[Plain-text document sources]

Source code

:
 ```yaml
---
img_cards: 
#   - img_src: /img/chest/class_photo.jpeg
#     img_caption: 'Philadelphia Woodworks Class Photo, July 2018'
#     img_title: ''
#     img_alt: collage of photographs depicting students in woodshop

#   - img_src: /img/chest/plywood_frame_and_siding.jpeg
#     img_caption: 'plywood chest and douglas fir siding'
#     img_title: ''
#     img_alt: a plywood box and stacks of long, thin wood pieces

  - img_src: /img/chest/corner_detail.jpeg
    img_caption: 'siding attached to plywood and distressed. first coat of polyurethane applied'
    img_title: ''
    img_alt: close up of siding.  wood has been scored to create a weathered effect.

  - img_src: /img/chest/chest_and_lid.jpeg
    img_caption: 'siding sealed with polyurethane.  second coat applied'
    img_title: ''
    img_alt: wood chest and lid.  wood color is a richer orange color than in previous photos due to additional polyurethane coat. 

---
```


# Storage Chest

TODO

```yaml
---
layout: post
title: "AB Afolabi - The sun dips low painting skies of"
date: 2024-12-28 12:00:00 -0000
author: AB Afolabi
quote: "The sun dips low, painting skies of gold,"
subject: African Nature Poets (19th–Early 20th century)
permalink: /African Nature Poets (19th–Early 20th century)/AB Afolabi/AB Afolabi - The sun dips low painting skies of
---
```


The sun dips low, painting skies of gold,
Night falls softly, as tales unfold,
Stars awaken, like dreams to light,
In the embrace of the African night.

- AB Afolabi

Activity
Repeat the lines above with every word intact.

Solved exercise
Source code

:
 ```yaml
---
img_cards: 
#   - img_src: /img/chest/class_photo.jpeg
#     img_caption: 'Philadelphia Woodworks Class Photo, July 2018'
#     img_title: ''
#     img_alt: collage of photographs depicting students in woodshop

#   - img_src: /img/chest/plywood_frame_and_siding.jpeg
#     img_caption: 'plywood chest and douglas fir siding'
#     img_title: ''
#     img_alt: a plywood box and stacks of long, thin wood pieces

  - img_src: /img/chest/corner_detail.jpeg
    img_caption: 'siding attached to plywood and distressed. first coat of polyurethane applied'
    img_title: ''
    img_alt: close up of siding.  wood has been scored to create a weathered effect.

  - img_src: /img/chest/chest_and_lid.jpeg
    img_caption: 'siding sealed with polyurethane.  second coat applied'
    img_title: ''
    img_alt: wood chest and lid.  wood color is a richer orange color than in previous photos due to additional polyurethane coat. 

---
```


# Storage Chest

TODO

```yaml
---
layout: post
title: "AB Afolabi - The sun dips low painting skies of"
date: 2024-12-28 12:00:00 -0000
author: AB Afolabi
quote: "The sun dips low, painting skies of gold,"
subject: African Nature Poets (19th–Early 20th century)
permalink: /African Nature Poets (19th–Early 20th century)/AB Afolabi/AB Afolabi - The sun dips low painting skies of
---
```


The sun dips low, painting skies of gold,
Night falls softly, as tales unfold,
Stars awaken, like dreams to light,
In the embrace of the African night.

- AB Afolabi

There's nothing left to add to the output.